Elite:Dangerous - Systems Architecture

SirShootalot · Sep 30, 2014

Hi,

As a senior systems engineer / solutions architect I'm curious about the architecture behind the whole ED platform, how servers are connected globally, how many there are, how they've been spec'ed, physical or virtual, what OS, how spread they are, what kind of storage is used, backend DB technology, what load balancing measures have been put in place, etc.

Is this fully classified information? Any high level public facing documentation available?

Not sure if this is the only server/cluster for this part of the world but the IP/VIP I'm connected to from the UK is hosted on Amazon EC2. Are you using Amazon globally? Infrastructure as a Service model?

I realise this might be boring talk for most but I find it extremely interesting.

Cheers

Herne · Sep 30, 2014

I was under the impression that it uses peer to peer technology for the instancing.

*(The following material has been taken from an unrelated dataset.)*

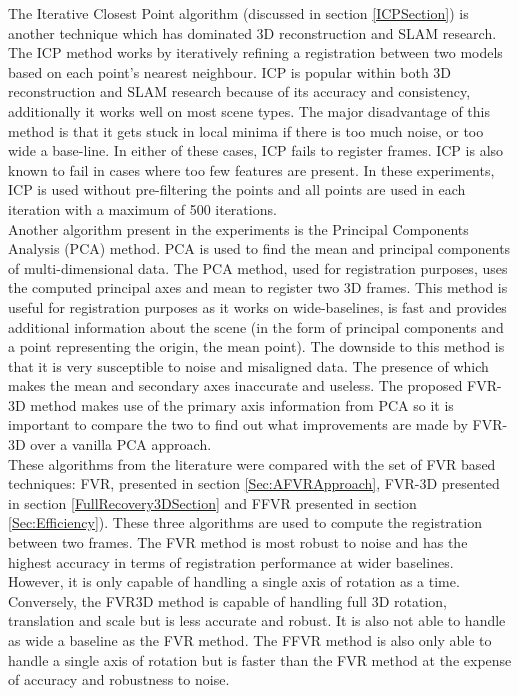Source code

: The Iterative Closest Point algorithm (discussed in section \ref{ICPSection}) is another technique which has dominated 3D reconstruction and SLAM research. The ICP method works by iteratively refining a registration between two models based on each point's nearest neighbour. ICP is popular within both 3D reconstruction and SLAM research because of its accuracy and consistency, additionally it works well on most scene types. The major disadvantage of this method is that it gets stuck in local minima if there is too much noise, or too wide a base-line. In either of these cases, ICP fails to register frames. ICP is also known to fail in cases where too few features are present. In these experiments, ICP is used without pre-filtering the points and all points are used in each iteration with a maximum of 500 iterations. \\

Another algorithm present in the experiments is the Principal Components Analysis (PCA) method. PCA is used to find the mean and principal components of multi-dimensional data. The PCA method, used for registration purposes, uses the computed principal axes and mean to register two 3D frames. This method is useful for registration purposes as it works on wide-baselines, is fast and provides additional information about the scene (in the form of principal components and a point representing the origin, the mean point). The downside  to this method is that it is very susceptible to noise and misaligned data. The presence of which makes the mean and secondary axes inaccurate and useless. The proposed FVR-3D method makes use of the primary axis information from PCA so it is important to compare the two to find out what improvements are made by FVR-3D over a vanilla PCA approach. \\

These algorithms from the literature were compared with the set of FVR based techniques: FVR, presented in section \ref{Sec:AFVRApproach}, FVR-3D presented in section \ref{FullRecovery3DSection} and FFVR presented in section \ref{Sec:Efficiency}). These three algorithms are used to compute the registration between two frames. The FVR method is most robust to noise and has the highest accuracy in terms of registration performance at wider baselines. However, it is only capable of handling a single axis of rotation as a time. Conversely, the FVR3D method is capable of handling full 3D rotation, translation and scale but is less accurate and robust. It is also not able to handle as wide a baseline as the FVR method. The FFVR method is also only able to handle a single axis of rotation but is faster than the FVR method at the expense of accuracy and robustness to noise. \\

Central server for the background economy simulation. That's as far as my understanding goes though, and even here i may be mistaken

RickDangerous · Sep 30, 2014

As another systems engineer I endorse this question

Would be great to know the answers, though they would be subject to change etc.

Iain M Norman · Sep 30, 2014

This is just what I've learned over time, from various sources, things FD have publically said and poking around.

It's quite a hybrid system.

Much of it is on AWS yes.

There are multiple game servers, which is the IPs you see in the client, these deal with setting up P2P islands and matching and the like. These are virtual machines and more are automatically instanced when more are needed.

Some of these game servers are dedicated to players from different regions of the world, although I think at the moment they are all in Dublin, but that could of course change easily I suspect.

In the network log the game servers have a name like WIN-UJO7F3XL804.

There are also the persistent world servers, there's only one endpoint for the API, but of course there could be load balanced clusters behind that.

SirShootalot · Sep 30, 2014

Iain M Norman said:
Some of these game servers are dedicated to players from different regions of the world, although I think at the moment they are all in Dublin, but that could of course change easily I suspect.

To my knowledge AWS only host from Ireland yeah when it comes to Europe.
I imagined there'd be some proxies in the Sates / Asia and SE Asia too though...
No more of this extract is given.